Q7 : Que faut-il faire pour que les partis d’opposition dament le pion au RDPC au cours d’une élection comme la présidentielle?

En l’état actuel des choses, je le redis, quel que soit le candidat du RDPC, il est assurée de gagner, avec le concours d’Elecam, de l’administration, des fonctionnaires, des hommes d’affaires, des forces de l’ordre et, surtout, du Code électoral, qui prévoit, notamment, un scrutin à un tour.
L’opposition ne peut pas changer les choses avec des slogans et des monologues des ‘’opposants’’.
Il faut également se poser la question : damer le pion au RDPC pour ensuite faire quoi, sans offre politique alternative. Pour contrer Elecam, c’est au moins 15 millions d’électeurs qu’il faut faire inscrire sur les listes électorales, et non pas seulement 3 millions comme c’est le cas actuellement. Les partis politiques d’opposition doivent donc apprendre à se mettre ensemble pour organiser au moins l’indispensable éducation populaire pour atteindre cet objectif. Le découragement du peuple, tant pour s’inscrire que pour aller voter, vient de la désorganisation de ceux qui se disent leurs représentants et qui, en réalité, pour beaucoup, luttent pour leur ventre. Le jour où le peuple verra l’opposition avancer en ranges serrés, il le suivra avec ardeur.

Q8 : Elecam, en l’état actuel des choses, est-il un organe indépendant et dont la crédibilité peut assurer la transparence et sécuriser le vote des citoyens camerounais ?

De tout temps, je me suis exprimé sur cette coquille vide. Les membres ‘’nommés’’ se sont souvent souvenus après coup qu’ils étaient encore cadres du RDPC. Pire encore, ces membres n’ont pas l’expertise du Ministère de l’Administration territoriale, qui était, par ailleurs, moins partisan que cette fameuse Elecam. En tout état de cause, quel que soit l’organe de gestion des élections, la sécurité du vote dépend des électeurs qui peuvent, seuls, assurer la police de leur choix. Tant que les Camerounais n’iront pas voter pour défendre leurs idées, mais uniquement pour boire une bière, il n’y aura ni transparence, ni sécurité lors des scrutins. Donnez moi ici l’occasion de féliciter Mgr Watio, qui a finalement quitté ce navire.

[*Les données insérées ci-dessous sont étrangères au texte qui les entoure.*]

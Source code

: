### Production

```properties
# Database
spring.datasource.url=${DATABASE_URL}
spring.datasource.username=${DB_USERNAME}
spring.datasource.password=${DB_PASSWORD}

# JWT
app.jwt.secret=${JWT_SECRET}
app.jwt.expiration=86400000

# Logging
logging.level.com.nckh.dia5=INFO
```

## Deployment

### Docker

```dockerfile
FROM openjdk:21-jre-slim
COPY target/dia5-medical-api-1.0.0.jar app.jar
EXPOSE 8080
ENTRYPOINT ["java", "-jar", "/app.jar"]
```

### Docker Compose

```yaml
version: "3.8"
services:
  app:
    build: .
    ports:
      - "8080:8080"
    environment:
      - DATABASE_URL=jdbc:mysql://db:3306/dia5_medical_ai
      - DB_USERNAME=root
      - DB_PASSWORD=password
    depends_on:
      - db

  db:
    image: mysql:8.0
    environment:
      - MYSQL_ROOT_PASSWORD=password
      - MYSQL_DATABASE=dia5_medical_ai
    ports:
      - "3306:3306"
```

Q9 : Un mot sur la guerre contre Boko Haram et le décompte des victimes qui se comptent pr centaines…

N’ayons pas peur des mots : Boko Haram n’est pas de chez nous, et nous ne sommes pas un pays à majorité musulmane, pour intéresser une organisation islamique de sa trempe. Il ne fut pas prendre à la légère les déclarations répétées du Président de l’Assemblée nationale qui affirme que ‘’Boko Haram est parmi nous’’ ! Cette affaire est née des prises d’otages qui avaient cours dans le Septentrion. Le Journal l’Œil du Sahel, dans son numéro 677 du 12 février 2015, parle de coupeurs de route et autres kidnappeurs qui enlevaient bétail et enfants pour les échanger contre des rançons depuis 2007. Le point de départ de la guerre est le paiement de fortes rançons pour libérer des otages européens. Les sommes colossales engagées pour la libération des otages expatriés ont, en effet, aiguisé des appétits et donné des idées à des truands tapis dans l’ombre.
Nos vaillants fils qui se sont engagés dans l’armée donnent leurs vies pour rien. Ne perdons pas de vue que dans la région théâtre des événements, les ressortissants d’une même famille sont disséminés de part et d’autre de la frontière. Il est temps de se demander sérieusement pourquoi notre pays dépense tant en matériel et en vies humaines. Nos frères de la région concernée doivent avoir pitié du Cameroun et faire cesser ce carnage contre lequel les moyens conventionnels sont si peu efficaces. Je propose, pour ce faire, une conférence ethnique souveraine dans cette région, à l’instar de la confession publique qui a suivi la rébellion à l’Ouest Cameroun.